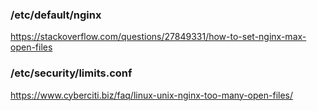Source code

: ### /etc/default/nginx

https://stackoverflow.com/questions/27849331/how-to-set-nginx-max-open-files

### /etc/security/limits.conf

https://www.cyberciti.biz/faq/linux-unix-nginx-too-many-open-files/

■ ■ ■

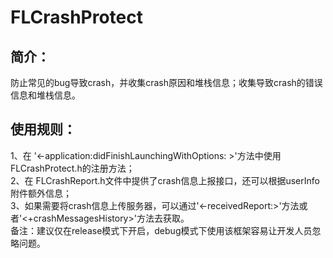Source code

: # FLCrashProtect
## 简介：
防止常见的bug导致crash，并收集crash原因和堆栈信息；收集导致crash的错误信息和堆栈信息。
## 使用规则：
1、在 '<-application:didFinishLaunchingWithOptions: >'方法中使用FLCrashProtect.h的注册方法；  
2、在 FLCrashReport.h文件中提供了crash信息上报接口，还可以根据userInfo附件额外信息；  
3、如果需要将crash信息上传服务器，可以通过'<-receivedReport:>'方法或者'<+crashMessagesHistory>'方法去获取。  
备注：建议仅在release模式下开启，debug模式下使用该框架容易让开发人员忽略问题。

■ ■ ■

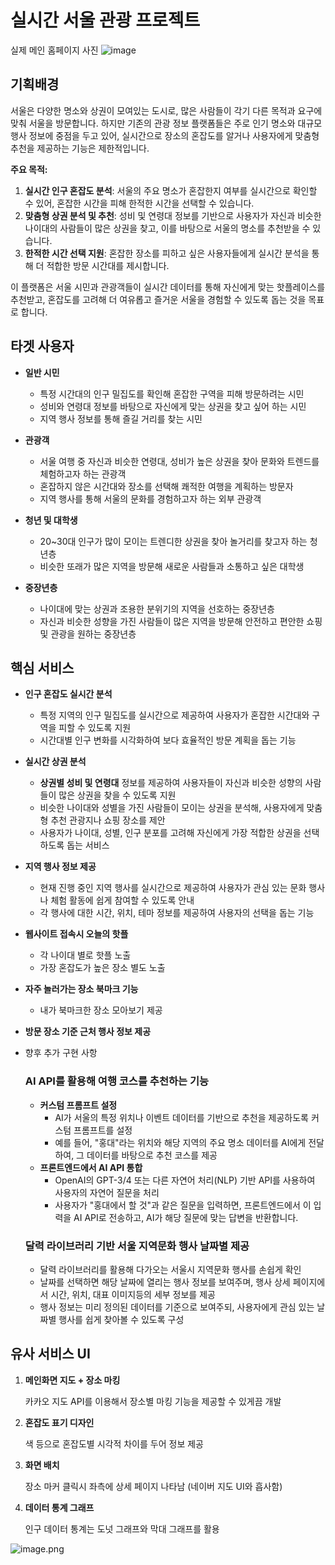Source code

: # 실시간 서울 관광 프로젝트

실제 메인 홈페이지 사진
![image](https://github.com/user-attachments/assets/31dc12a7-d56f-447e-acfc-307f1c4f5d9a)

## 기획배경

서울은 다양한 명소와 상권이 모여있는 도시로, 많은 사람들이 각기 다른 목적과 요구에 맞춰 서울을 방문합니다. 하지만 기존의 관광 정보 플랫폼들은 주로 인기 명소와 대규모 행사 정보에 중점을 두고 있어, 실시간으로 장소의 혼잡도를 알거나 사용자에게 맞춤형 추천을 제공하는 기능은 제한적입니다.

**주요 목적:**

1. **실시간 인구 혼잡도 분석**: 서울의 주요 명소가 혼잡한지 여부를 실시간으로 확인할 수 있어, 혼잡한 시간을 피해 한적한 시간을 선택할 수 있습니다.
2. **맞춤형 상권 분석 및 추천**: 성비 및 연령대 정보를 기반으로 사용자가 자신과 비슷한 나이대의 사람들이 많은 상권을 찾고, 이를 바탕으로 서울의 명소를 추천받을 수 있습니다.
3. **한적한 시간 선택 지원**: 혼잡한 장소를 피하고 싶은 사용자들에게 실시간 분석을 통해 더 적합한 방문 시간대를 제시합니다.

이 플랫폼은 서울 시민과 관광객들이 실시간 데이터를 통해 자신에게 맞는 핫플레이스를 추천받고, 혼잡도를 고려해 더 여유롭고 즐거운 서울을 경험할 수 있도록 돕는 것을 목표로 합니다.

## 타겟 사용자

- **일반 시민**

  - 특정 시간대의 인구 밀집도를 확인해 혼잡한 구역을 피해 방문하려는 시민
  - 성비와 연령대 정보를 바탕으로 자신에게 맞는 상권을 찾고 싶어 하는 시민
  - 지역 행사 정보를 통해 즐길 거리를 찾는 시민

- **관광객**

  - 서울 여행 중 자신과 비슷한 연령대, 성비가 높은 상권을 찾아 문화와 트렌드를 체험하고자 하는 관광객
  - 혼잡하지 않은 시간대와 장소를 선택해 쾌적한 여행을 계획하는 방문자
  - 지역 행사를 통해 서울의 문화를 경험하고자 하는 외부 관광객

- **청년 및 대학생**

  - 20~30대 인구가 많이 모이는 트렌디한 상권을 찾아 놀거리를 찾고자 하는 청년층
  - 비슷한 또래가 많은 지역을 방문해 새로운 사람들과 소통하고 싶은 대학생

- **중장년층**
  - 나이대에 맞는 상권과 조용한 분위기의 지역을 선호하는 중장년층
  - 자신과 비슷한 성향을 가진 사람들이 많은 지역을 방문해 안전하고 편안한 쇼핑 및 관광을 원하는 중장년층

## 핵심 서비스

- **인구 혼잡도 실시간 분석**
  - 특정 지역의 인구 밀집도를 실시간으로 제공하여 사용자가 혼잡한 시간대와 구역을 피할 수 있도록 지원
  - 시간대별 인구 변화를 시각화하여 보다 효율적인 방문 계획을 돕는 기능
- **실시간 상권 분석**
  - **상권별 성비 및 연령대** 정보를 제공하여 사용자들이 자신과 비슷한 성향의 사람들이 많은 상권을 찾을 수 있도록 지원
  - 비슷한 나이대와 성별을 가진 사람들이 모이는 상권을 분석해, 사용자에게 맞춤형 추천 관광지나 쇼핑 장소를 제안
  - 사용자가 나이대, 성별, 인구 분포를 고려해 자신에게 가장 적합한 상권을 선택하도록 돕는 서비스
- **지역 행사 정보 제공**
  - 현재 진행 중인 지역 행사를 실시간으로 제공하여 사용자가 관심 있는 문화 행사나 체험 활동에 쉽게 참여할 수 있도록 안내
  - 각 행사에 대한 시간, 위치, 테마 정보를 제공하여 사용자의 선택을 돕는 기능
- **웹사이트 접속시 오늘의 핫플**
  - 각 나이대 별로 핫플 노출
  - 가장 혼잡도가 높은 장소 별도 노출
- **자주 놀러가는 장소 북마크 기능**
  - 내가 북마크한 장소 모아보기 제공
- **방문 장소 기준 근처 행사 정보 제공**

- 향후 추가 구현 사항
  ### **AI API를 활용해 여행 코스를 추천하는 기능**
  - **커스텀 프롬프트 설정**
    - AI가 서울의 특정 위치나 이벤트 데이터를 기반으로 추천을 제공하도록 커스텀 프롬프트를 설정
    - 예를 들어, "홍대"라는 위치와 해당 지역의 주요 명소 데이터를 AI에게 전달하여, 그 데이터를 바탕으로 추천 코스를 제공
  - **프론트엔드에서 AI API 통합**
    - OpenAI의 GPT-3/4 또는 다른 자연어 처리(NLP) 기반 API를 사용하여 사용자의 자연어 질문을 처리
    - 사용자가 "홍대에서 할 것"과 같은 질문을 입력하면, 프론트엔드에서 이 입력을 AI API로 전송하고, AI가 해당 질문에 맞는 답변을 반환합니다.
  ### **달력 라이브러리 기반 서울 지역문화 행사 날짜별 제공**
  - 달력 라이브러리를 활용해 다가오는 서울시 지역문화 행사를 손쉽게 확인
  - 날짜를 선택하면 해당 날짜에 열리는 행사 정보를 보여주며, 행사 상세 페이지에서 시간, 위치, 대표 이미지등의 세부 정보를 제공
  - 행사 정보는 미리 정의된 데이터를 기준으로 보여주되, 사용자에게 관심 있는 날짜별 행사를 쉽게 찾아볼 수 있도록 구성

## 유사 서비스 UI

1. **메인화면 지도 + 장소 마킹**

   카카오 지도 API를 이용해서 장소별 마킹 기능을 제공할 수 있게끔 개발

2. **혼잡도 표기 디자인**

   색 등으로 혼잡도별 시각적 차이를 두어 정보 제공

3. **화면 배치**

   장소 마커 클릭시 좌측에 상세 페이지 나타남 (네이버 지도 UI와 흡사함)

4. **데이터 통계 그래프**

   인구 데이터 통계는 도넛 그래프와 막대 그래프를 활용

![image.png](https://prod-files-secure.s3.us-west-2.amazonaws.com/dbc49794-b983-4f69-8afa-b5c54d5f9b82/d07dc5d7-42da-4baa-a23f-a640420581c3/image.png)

■ ■ ■

Precisely the lines between those holding "3. **한적한 시간" and "- **청년 및 대학생**", inclusive, are to be reproduced from the listing above, with nothing added.

[Response]:
3. **한적한 시간 선택 지원**: 혼잡한 장소를 피하고 싶은 사용자들에게 실시간 분석을 통해 더 적합한 방문 시간대를 제시합니다.

이 플랫폼은 서울 시민과 관광객들이 실시간 데이터를 통해 자신에게 맞는 핫플레이스를 추천받고, 혼잡도를 고려해 더 여유롭고 즐거운 서울을 경험할 수 있도록 돕는 것을 목표로 합니다.

## 타겟 사용자

- **일반 시민**

  - 특정 시간대의 인구 밀집도를 확인해 혼잡한 구역을 피해 방문하려는 시민
  - 성비와 연령대 정보를 바탕으로 자신에게 맞는 상권을 찾고 싶어 하는 시민
  - 지역 행사 정보를 통해 즐길 거리를 찾는 시민

- **관광객**

  - 서울 여행 중 자신과 비슷한 연령대, 성비가 높은 상권을 찾아 문화와 트렌드를 체험하고자 하는 관광객
  - 혼잡하지 않은 시간대와 장소를 선택해 쾌적한 여행을 계획하는 방문자
  - 지역 행사를 통해 서울의 문화를 경험하고자 하는 외부 관광객

- **청년 및 대학생**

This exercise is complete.